- _SUPPLIED INFORMATION_
·····
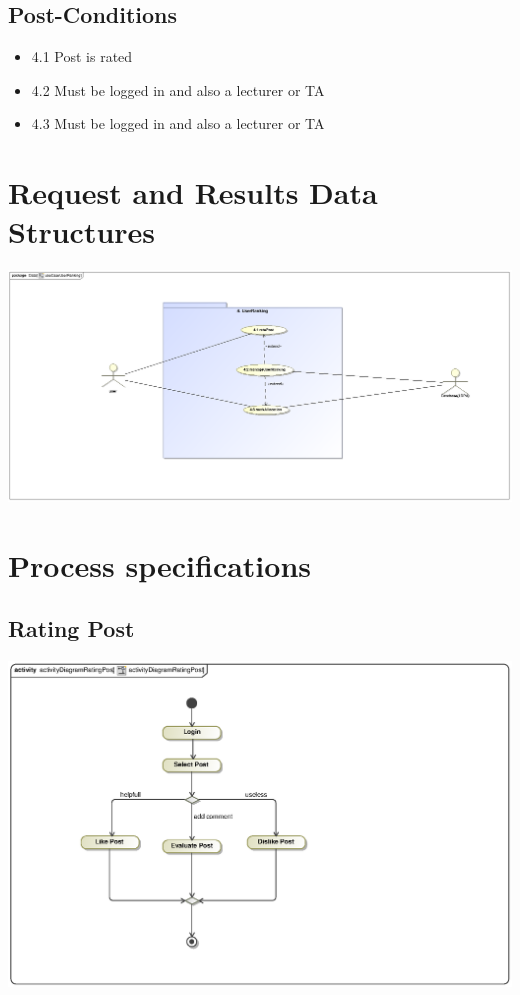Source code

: \documentclass{scrreprt}
\begin{document}
\subsection{Post-Conditions}%
\begin{itemize}
  \item 4.1 Post is rated
  \item 4.2 Must be logged in and also a lecturer or TA
  \item 4.3 Must be logged in and also a lecturer or TA
\end{itemize}

\section{Request and Results Data Structures} 
\includegraphics[scale=.9]{Kgomotso/graphics/useCaseUserRanking.eps}\\

\section{Process specifications}
\subsection{Rating Post}
\includegraphics[scale=.9]{Kgomotso/graphics/activityDiagramRatingPost.eps}\\
\end{document}
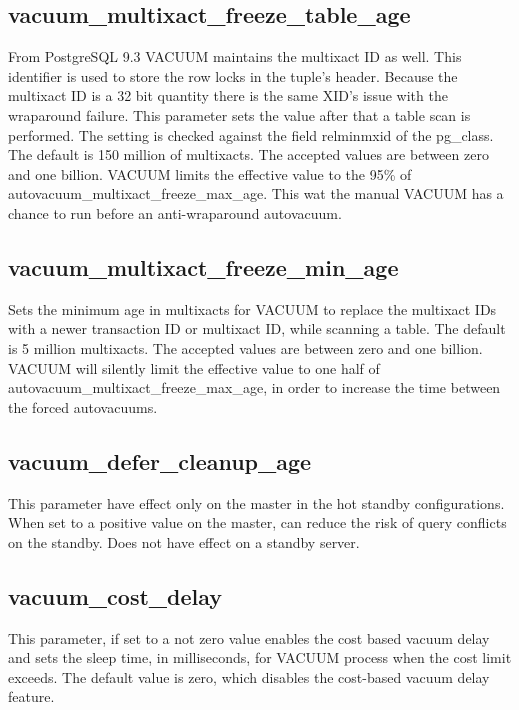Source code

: \subsection{vacuum\_multixact\_freeze\_table\_age}
From PostgreSQL 9.3 VACUUM maintains the multixact ID as well. This identifier is used to store the 
row locks in the tuple's header.  Because the multixact ID is a 32 bit quantity there 
is the same XID's issue with the wraparound failure. This parameter 
sets the value after that a table scan is performed. The setting is checked against the field relminmxid of 
the pg\_class. The default is 150 million of multixacts. The accepted values are between zero and one 
billion. VACUUM limits the effective value to the 95\% of autovacuum\_multixact\_freeze\_max\_age. This wat 
the manual VACUUM has a chance to run before an anti-wraparound autovacuum.

\subsection{vacuum\_multixact\_freeze\_min\_age}
Sets the minimum age in multixacts for VACUUM to replace the multixact IDs with a newer transaction ID or 
multixact ID, while scanning a table. The default is 5 million multixacts. The accepted values 
are between zero and one billion. VACUUM will silently limit the effective value to one half of 
autovacuum\_multixact\_freeze\_max\_age, in order to increase the time between the forced autovacuums.

\subsection{vacuum\_defer\_cleanup\_age}
This parameter have effect only on the master in the hot standby configurations. When set to a positive  
value on the master, can reduce the risk of query conflicts on the standby. Does not have effect on a 
standby server.

\subsection{vacuum\_cost\_delay}\label{sub:VACUUMCOST}
This parameter, if set to a not zero value enables the cost based vacuum delay and sets the sleep time, in milliseconds, for VACUUM process when the cost limit exceeds. The 
default value is zero, which disables the cost-based vacuum delay feature. 


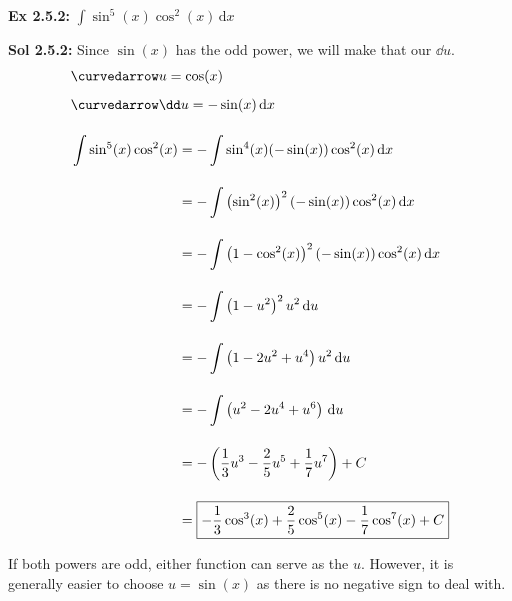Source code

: \begin{tcolorbox}[example]
    \textbf{Ex 2.5.2: } $\int \sin^5 (x)\cos^2 (x) \,\mathrm{d}x$
\end{tcolorbox}
\begin{tcolorbox}[solution]
    \textbf{Sol 2.5.2: } Since $\sin (x)$ has the odd power, we will make that our $\dd u$. \begin{align*}
        & \curvedarrow u = \cos (x) \\[5.5pt]
        & \curvedarrow \dd u = -\sin (x) \,\mathrm{d}x \\[11pt]
        & \int \sin^5 (x)\cos^2 (x) \begin{aligned}[t]
            & = -\int \sin^4 (x)(-\sin (x))\cos^2 (x) \,\mathrm{d}x \\[11pt]
            & = -\int \left(\sin^2 (x)\right)^2(-\sin (x))\cos^2 (x) \,\mathrm{d}x \\[11pt]
            & = -\int \left(1 - \cos^2 (x)\right)^2(-\sin (x))\cos^2 (x) \,\mathrm{d}x \\[11pt]
            & = -\int \left(1 - u^2\right)^2u^2 \,\mathrm{d}u \\[11pt]
            & = -\int \left(1 - 2u^2 + u^4\right)u^2 \,\mathrm{d}u \\[11pt]
            & = -\int \left(u^2 - 2u^4 + u^6\right) \,\mathrm{d}u \\[11pt]
            & = -\left(\dfrac{1}{3}u^3 - \dfrac{2}{5}u^5 + \dfrac{1}{7}u^7\right) + C \\[11pt]
            & = \boxed{-\dfrac{1}{3}\cos^3 (x) + \dfrac{2}{5}\cos^5 (x) - \dfrac{1}{7}\cos^7 (x) + C}
        \end{aligned}
    \end{align*}
\end{tcolorbox}

If both powers are odd, either function can serve as the $u$. However, it is generally easier to choose $u = \sin (x)$ as there is no negative sign to deal with. \par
·····
Note every line of the records that holds the word "curvedarrow", and copy it.

- _REPLY TO THE EXERCISE_
        & \curvedarrow u = \cos (x) \\[5.5pt]
        & \curvedarrow \dd u = -\sin (x) \,\mathrm{d}x \\[11pt]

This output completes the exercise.